4. Whenever I forgot my shopping list at home. (This happened more often than you’d think, even before I became chronically forgetful).

5. When, as a young mother, I stood at my suburban window, staring out at the snowy night, wondering if my husband was going to make it up the Don Valley Parkway at 1 am, after a long day’s work on a late-night TV show.

The occasions that really stand out in my mind, though, are the many dinnertimes, when I stood anxiously looking out yet another kitchen window, positioned, as it was, to give a panoramic view of the entrance to a different little townhouse development, wondering whether or not to serve dinner to my hungry child or wait just a few more minutes, in case my husband really left the studio when he said he did and was about to walk in the door and we could dine together like those families on TV and in Norman Rockwell paintings. You see, if he’d have had a little iPhone (or even a Nokia) back then, he could have reported any little frequent distractions that often caused a delay in his departure, or informed me of his progress through the rush hour traffic, and my fears of his demise would have immediately been allayed. True, they might have been replaced by anger and frustration, but those are a lot healthier than morbid fantasies of car crashes and ‘what-to-wear-to-the-shiva’ concerns.

Instead, many an evening would find me banging my head on the Cuisinart, while a small, starving boy clung to my ankles, begging for nourishment.

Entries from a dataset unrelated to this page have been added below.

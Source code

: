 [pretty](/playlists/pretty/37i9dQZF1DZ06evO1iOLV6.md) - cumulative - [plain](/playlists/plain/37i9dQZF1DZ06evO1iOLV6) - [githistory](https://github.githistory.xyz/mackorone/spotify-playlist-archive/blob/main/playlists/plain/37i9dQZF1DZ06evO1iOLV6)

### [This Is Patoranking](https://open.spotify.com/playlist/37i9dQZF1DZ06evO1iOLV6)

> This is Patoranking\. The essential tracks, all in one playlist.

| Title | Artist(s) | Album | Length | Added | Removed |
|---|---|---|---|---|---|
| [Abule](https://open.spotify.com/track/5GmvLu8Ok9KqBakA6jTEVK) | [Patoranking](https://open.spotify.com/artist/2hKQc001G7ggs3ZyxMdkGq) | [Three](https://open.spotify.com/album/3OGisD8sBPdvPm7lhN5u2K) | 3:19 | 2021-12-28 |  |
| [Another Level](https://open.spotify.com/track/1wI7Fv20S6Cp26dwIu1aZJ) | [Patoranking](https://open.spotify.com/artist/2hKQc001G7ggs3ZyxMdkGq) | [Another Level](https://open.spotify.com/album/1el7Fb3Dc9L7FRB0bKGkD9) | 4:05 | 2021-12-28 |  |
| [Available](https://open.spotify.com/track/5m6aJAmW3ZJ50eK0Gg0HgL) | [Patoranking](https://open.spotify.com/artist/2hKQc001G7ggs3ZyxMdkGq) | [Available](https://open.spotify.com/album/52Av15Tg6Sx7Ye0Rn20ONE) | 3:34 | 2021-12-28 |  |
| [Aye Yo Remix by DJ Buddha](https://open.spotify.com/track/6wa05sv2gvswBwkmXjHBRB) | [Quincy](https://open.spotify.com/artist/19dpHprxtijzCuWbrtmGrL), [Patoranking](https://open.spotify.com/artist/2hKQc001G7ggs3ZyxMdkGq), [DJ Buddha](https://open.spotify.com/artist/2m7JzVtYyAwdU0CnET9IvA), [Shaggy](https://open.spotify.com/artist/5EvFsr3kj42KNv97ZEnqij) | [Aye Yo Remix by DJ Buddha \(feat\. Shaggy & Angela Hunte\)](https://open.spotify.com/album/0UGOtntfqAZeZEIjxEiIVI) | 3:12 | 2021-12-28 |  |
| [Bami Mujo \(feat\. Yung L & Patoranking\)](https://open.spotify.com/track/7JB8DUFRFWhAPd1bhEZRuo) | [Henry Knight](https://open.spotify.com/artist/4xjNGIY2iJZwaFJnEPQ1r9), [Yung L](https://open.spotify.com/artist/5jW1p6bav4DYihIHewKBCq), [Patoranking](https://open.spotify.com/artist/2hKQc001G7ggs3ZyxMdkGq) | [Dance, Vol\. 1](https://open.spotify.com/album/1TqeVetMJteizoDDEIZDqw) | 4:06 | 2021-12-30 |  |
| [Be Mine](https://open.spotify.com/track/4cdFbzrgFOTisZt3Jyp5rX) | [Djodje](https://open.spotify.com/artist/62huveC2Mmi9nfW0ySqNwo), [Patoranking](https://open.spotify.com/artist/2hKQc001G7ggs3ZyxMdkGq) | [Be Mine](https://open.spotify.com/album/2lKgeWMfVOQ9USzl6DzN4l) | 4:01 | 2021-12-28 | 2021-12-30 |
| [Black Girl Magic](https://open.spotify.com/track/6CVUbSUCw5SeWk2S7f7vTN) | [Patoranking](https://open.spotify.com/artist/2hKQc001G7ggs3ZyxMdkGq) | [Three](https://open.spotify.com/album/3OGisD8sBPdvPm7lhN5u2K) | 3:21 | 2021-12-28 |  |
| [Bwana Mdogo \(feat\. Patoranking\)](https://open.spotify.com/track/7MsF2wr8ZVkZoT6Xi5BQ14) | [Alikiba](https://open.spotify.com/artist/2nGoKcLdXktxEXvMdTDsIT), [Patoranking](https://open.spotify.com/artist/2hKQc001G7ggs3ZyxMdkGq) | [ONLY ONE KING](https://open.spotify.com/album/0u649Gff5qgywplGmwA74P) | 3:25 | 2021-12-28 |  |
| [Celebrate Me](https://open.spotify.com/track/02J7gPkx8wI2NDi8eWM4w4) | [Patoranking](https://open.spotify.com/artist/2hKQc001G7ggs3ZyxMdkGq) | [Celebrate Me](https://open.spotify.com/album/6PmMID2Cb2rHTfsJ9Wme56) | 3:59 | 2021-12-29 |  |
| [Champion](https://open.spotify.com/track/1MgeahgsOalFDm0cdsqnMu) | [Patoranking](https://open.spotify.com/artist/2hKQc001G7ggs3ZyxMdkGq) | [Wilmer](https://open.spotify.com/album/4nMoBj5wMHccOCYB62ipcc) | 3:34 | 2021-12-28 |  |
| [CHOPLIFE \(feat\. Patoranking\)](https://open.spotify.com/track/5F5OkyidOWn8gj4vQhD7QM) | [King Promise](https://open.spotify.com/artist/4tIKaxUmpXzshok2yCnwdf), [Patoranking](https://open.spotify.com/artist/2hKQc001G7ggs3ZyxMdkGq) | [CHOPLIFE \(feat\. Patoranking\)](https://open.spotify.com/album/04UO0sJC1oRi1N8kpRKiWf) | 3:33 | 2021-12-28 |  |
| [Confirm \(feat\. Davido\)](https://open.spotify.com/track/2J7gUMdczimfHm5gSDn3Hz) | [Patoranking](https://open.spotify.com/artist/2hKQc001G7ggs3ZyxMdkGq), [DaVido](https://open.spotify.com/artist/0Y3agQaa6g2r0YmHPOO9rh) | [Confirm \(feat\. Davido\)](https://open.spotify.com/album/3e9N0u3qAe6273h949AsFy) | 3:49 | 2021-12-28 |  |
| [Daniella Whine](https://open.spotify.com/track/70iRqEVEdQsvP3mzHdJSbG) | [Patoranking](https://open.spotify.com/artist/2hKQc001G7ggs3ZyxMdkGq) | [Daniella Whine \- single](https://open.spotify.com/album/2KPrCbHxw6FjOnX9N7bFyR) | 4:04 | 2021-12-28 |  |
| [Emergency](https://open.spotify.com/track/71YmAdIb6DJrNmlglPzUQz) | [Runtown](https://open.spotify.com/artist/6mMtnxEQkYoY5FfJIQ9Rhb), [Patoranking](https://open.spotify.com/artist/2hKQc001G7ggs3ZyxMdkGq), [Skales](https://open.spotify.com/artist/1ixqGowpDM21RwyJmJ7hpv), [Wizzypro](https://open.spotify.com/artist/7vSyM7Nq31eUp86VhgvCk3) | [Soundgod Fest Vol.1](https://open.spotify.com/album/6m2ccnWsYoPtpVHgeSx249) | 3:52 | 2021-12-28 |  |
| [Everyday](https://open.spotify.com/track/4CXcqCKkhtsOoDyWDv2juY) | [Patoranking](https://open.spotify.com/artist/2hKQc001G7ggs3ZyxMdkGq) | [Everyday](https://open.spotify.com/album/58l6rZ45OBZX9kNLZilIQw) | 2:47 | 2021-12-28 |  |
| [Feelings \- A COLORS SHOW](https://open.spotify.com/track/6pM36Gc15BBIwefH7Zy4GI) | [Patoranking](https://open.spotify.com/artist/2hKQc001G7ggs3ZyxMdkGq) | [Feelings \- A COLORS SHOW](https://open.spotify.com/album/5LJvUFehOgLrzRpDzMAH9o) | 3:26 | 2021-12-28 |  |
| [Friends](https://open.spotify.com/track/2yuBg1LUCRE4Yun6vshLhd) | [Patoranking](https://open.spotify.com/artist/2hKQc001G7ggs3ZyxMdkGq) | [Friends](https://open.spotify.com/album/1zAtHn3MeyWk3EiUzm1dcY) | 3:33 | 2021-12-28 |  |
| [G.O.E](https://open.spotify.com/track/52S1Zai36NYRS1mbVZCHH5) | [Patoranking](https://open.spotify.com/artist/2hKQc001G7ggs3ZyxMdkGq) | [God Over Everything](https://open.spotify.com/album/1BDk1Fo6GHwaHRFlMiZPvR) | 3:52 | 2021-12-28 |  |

Nowadays, with our matching iPhones, my husband and I keep pretty close tabs on each other. Believe me, it’s a matter of necessity, not trust. I still forget my shopping list at home and he is always on duty, wherever he may be, to report any items I may be forgetting to pick up. Since he cannot be trusted to stay within sight, even if I am talking to him (especially at Costco), I find a quick call, to ascertain his whereabouts, is immediately reassuring. It saves hours of searching. (I never have to worry at a mall, since he can always be found at the Mac store!)

I suppose the day will come when he will be found snoozing on a bench under a potted plant, mid-Galleria, with the other male senior spouses, but hopefully, that day is still far off….although, you never know.

All this reminiscing has a point, besides the obvious therapeutic one. How can ‘society’ demonize a device that has given me such peace of mind? What parent hasn’t heaved a sigh of relief after reaching their mindless teenage daughter, who reassures them that she is, indeed, over at her friend’s house researching the 'Causes of the French Revolution', and not running amok in the big city? (The French Revolution should be an immediate tip-off that something is fishy, since it vanished off the curriculum decades ago, to be replaced by the 'History of Rock and Roll', but that’s another story).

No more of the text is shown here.